- [How to complete this task]
Going down the data below, set down exactly the line with "virker / virker ikke)*" and each line after it through the line with "I would like to make"; no other lines.

Saved entries:
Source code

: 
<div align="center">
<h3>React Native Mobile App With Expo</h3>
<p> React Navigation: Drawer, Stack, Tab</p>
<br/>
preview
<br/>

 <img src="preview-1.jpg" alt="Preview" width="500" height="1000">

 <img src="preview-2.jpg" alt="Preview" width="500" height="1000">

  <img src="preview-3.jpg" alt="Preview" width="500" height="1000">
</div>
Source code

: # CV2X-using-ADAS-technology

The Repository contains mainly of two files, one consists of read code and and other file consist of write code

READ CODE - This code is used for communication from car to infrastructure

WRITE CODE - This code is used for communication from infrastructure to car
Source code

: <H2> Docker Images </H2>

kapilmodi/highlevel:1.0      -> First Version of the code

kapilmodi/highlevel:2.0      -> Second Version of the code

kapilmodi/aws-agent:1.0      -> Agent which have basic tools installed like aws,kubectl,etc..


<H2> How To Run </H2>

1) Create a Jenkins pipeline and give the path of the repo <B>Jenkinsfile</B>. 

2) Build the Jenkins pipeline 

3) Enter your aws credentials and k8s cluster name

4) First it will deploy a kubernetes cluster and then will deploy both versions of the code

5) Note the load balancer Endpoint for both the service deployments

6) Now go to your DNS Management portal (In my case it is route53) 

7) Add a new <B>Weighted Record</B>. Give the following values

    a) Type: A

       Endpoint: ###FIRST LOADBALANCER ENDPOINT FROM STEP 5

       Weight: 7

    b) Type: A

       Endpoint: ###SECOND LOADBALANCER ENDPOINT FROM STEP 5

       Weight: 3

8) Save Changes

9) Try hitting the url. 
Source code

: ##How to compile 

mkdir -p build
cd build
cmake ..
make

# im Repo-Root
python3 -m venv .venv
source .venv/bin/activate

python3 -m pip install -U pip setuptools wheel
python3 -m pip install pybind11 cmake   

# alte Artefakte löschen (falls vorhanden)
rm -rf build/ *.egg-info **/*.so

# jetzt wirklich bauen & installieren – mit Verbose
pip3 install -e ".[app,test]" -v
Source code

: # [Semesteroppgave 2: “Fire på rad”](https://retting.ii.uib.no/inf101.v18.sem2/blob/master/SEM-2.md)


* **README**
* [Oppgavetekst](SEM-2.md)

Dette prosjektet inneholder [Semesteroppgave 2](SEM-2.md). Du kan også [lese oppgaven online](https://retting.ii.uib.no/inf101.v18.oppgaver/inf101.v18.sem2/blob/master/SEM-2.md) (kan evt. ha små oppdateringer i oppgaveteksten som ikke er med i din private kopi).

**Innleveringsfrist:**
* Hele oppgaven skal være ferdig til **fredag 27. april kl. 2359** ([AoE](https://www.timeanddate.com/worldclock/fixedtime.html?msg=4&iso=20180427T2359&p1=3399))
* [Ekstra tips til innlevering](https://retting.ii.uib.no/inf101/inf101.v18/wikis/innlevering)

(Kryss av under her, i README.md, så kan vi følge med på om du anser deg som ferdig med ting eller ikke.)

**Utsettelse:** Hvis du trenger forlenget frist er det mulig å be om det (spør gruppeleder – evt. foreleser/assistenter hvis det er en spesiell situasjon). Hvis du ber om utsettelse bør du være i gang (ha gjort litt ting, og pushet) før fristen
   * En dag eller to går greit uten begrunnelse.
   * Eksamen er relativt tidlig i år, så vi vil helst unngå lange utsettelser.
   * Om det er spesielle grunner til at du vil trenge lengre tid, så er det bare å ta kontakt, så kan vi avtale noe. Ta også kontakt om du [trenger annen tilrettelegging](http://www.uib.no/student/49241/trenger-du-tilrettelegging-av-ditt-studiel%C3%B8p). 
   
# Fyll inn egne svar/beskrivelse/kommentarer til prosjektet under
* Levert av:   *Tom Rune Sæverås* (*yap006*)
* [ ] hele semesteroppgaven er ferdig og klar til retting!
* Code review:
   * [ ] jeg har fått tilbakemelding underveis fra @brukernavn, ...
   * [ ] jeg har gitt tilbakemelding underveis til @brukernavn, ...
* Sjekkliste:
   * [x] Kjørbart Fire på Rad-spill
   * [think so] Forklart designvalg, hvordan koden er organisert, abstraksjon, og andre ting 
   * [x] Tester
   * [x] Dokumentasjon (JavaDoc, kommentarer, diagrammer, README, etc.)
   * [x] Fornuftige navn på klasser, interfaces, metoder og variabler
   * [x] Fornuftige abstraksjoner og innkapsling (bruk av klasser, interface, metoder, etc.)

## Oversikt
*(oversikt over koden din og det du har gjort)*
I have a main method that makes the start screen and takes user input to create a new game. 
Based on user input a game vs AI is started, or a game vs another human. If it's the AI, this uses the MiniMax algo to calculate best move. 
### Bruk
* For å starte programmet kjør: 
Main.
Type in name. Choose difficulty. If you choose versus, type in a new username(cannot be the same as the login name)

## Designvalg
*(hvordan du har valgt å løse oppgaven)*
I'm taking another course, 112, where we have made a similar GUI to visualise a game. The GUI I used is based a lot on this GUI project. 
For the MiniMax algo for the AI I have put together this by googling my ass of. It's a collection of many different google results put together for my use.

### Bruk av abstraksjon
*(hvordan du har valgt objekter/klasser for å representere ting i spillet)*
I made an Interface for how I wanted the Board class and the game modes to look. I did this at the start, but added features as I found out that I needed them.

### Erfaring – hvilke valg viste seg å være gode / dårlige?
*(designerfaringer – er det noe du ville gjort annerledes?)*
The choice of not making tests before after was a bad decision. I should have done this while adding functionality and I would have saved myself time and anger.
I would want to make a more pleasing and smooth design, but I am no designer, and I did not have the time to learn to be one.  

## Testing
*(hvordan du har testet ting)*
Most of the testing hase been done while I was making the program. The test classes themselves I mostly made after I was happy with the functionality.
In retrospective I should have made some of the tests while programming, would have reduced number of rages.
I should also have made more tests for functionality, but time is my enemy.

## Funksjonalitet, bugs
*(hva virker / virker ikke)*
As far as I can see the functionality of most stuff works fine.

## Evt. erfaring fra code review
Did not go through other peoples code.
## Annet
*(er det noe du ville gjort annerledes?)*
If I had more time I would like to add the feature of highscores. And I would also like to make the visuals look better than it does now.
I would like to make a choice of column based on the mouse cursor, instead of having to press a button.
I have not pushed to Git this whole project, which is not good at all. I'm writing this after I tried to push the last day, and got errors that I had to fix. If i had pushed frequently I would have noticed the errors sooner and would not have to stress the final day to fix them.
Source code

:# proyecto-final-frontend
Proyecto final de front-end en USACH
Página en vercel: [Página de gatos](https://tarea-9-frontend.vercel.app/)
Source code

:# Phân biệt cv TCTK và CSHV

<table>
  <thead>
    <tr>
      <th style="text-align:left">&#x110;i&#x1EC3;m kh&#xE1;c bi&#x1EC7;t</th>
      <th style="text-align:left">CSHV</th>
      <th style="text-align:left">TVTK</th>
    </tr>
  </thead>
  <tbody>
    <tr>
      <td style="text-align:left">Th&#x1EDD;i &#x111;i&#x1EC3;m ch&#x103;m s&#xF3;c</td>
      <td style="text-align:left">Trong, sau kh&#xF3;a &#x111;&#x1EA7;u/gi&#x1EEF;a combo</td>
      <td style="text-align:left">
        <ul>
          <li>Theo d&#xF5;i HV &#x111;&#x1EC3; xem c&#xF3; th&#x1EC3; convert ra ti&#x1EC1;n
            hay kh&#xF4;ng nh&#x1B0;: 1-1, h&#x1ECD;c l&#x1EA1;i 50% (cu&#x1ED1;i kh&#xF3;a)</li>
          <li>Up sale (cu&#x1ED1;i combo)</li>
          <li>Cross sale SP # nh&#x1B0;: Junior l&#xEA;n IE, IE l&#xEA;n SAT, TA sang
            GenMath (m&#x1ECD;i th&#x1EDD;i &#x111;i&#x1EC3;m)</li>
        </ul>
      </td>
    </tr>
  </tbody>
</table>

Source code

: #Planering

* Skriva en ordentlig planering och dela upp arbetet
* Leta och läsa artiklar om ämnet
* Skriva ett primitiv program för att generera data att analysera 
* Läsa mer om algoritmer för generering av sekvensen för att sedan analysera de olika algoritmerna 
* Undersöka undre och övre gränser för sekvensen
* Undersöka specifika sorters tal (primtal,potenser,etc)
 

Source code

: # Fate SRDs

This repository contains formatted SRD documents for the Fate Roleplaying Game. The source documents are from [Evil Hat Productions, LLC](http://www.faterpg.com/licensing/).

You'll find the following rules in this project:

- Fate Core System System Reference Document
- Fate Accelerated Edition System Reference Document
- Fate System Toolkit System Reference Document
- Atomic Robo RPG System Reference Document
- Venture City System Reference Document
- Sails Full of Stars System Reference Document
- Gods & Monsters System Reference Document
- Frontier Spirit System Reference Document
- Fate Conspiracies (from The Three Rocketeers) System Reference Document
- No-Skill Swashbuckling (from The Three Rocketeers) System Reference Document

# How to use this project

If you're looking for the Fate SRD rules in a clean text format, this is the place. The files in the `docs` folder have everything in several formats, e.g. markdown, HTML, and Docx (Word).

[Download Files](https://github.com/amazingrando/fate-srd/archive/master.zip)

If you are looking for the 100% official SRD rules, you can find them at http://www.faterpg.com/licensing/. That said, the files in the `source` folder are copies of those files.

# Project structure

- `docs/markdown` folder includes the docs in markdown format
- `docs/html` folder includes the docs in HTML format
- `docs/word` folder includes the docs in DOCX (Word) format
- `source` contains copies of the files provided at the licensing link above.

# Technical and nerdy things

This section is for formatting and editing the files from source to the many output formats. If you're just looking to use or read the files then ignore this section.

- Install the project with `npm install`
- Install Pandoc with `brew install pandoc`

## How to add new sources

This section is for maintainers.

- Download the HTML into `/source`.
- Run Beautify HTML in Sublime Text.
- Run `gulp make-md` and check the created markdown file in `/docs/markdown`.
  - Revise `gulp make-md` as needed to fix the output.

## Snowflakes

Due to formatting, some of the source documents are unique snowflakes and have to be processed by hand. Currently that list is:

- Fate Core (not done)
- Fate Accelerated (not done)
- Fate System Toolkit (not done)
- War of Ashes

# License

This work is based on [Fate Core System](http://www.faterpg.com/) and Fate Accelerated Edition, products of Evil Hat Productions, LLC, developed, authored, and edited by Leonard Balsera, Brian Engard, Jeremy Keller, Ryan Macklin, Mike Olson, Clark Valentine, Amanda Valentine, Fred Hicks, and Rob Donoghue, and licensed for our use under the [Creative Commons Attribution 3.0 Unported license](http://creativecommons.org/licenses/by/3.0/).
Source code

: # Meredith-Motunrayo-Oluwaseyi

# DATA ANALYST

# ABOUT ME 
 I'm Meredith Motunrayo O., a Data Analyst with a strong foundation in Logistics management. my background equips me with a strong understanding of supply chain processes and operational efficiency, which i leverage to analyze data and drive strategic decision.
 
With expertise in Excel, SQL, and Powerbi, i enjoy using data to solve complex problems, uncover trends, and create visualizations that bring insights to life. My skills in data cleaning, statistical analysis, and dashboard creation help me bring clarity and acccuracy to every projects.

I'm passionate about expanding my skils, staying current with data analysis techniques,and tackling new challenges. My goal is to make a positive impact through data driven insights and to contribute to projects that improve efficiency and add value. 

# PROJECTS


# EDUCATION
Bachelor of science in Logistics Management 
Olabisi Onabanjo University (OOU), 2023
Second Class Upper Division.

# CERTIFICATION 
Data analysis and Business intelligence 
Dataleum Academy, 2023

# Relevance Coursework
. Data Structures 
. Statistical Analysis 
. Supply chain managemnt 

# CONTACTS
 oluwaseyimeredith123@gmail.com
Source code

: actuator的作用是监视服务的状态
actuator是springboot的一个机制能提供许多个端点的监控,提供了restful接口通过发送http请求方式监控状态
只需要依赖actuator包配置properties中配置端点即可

- [Exercise answer]
*(hva virker / virker ikke)*
As far as I can see the functionality of most stuff works fine.

## Evt. erfaring fra code review
Did not go through other peoples code.
## Annet
*(er det noe du ville gjort annerledes?)*
If I had more time I would like to add the feature of highscores. And I would also like to make the visuals look better than it does now.
I would like to make a choice of column based on the mouse cursor, instead of having to press a button.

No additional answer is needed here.